Ketika Choi Mi-Na bertanya kepadanya, Choi Woo-Jae malah tersenyum aneh alih-alih memberikan jawaban yang jelas. “Saat itu, aku masih kekurangan tenaga. Ada banyak masalah ketika seekor tikus yang terpojok menyerangku untuk menggigit. Selain itu, lawan kali ini adalah kelompok Dae-Hyun dan Cheon-Ji,” kata Woo-Jae.
“Jika kau akan menyerang lehernya, seranglah dengan pasti,” jawab Mi-Na.
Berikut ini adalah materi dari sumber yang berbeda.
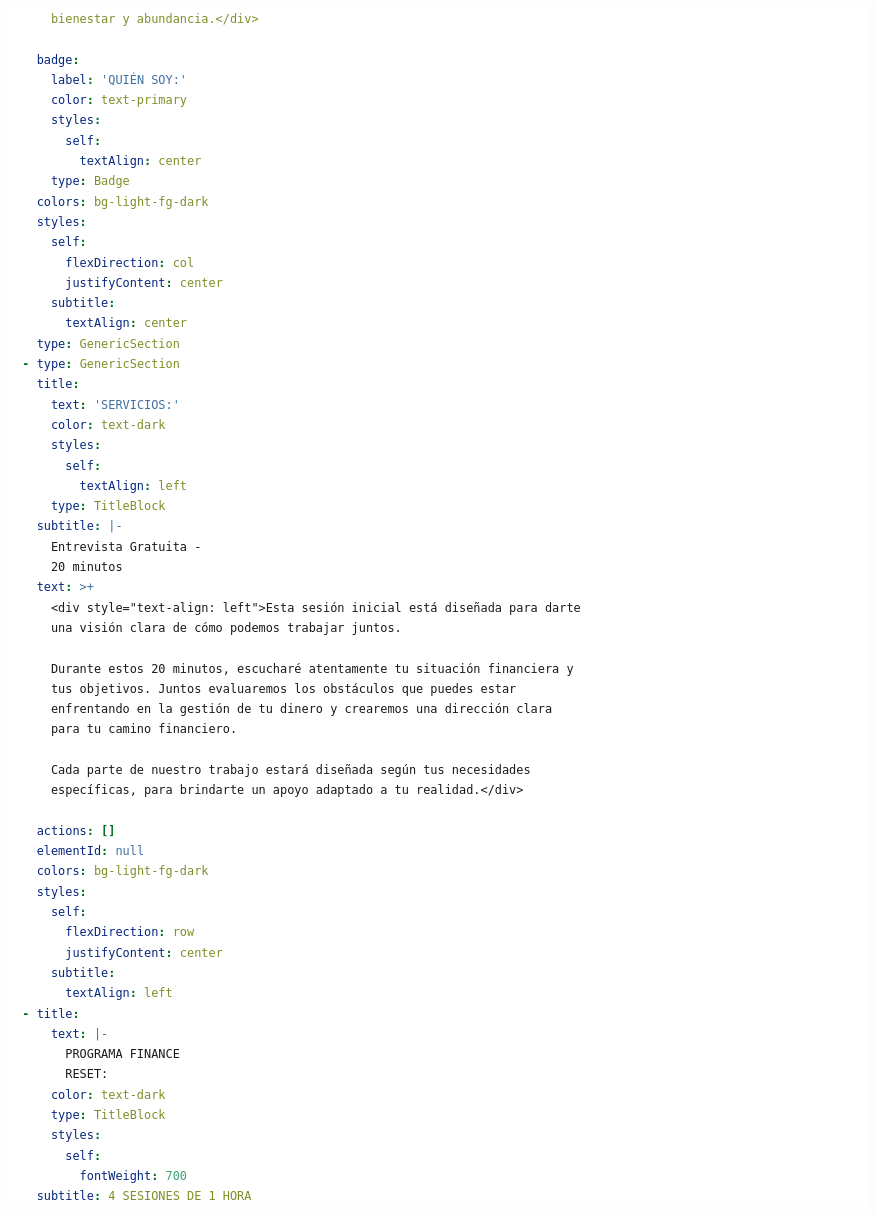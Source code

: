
 ```yaml
      bienestar y abundancia.</div>

    badge:
      label: 'QUIÉN SOY:'
      color: text-primary
      styles:
        self:
          textAlign: center
      type: Badge
    colors: bg-light-fg-dark
    styles:
      self:
        flexDirection: col
        justifyContent: center
      subtitle:
        textAlign: center
    type: GenericSection
  - type: GenericSection
    title:
      text: 'SERVICIOS:'
      color: text-dark
      styles:
        self:
          textAlign: left
      type: TitleBlock
    subtitle: |-
      Entrevista Gratuita -
      20 minutos
    text: >+
      <div style="text-align: left">Esta sesión inicial está diseñada para darte
      una visión clara de cómo podemos trabajar juntos.

      Durante estos 20 minutos, escucharé atentamente tu situación financiera y
      tus objetivos. Juntos evaluaremos los obstáculos que puedes estar
      enfrentando en la gestión de tu dinero y crearemos una dirección clara
      para tu camino financiero.

      Cada parte de nuestro trabajo estará diseñada según tus necesidades
      específicas, para brindarte un apoyo adaptado a tu realidad.</div>

    actions: []
    elementId: null
    colors: bg-light-fg-dark
    styles:
      self:
        flexDirection: row
        justifyContent: center
      subtitle:
        textAlign: left
  - title:
      text: |-
        PROGRAMA FINANCE
        RESET:
      color: text-dark
      type: TitleBlock
      styles:
        self:
          fontWeight: 700
    subtitle: 4 SESIONES DE 1 HORA
```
Woo-Jae tersenyum puas mendengar jawaban Mi-Na dan berdiri dari tempat duduknya. “Jadi sekaranglah kesempatannya. Tahun ini menandai tahun keempat masa kepresidenannya. Sudah saatnya bahkan para aristokrat politik mulai membuat keributan sehingga mereka tidak bisa terlalu memperhatikan hal ini karena mereka harus mempersiapkan pemilihan presiden berikutnya. Selain itu, orang yang plin-plan sepertimu memutuskan untuk bekerja sama denganku. Apakah itu karena Yu-Seong?”
Alis Choi Mi-Na bergetar sesaat mendengar kata-kata tajam Choi Woo-Jae yang tiba-tiba. Itu perubahan kecil, tetapi Woo-Jae tidak melewatkan reaksi itu. Dia berkata, “Tidak perlu terkejut. Akhir-akhir ini, Yu-Seong telah melakukan banyak hal yang mencolok. Biasanya, anak-anak lain tidak akan tinggal diam. Tetapi mereka semua menjadi buta, fokus pada urusan guild. Yu-Seong baru saja naik daun, selain itu, kau sudah terlalu besar. Setidaknya lima dari mereka harus membentuk aliansi untuk menghentikanmu.”
“Jika kamu sudah tahu semua itu, aku akan menghargai jika kamu tidak menggangguku,” kata Mi-Na.
“Aku tidak bisa melakukan itu sekarang. Jika aku gagal dalam urusan perkumpulan kali ini, aku akan punya kesempatan lain suatu hari nanti, tetapi membesarkan anak tidak seperti itu.”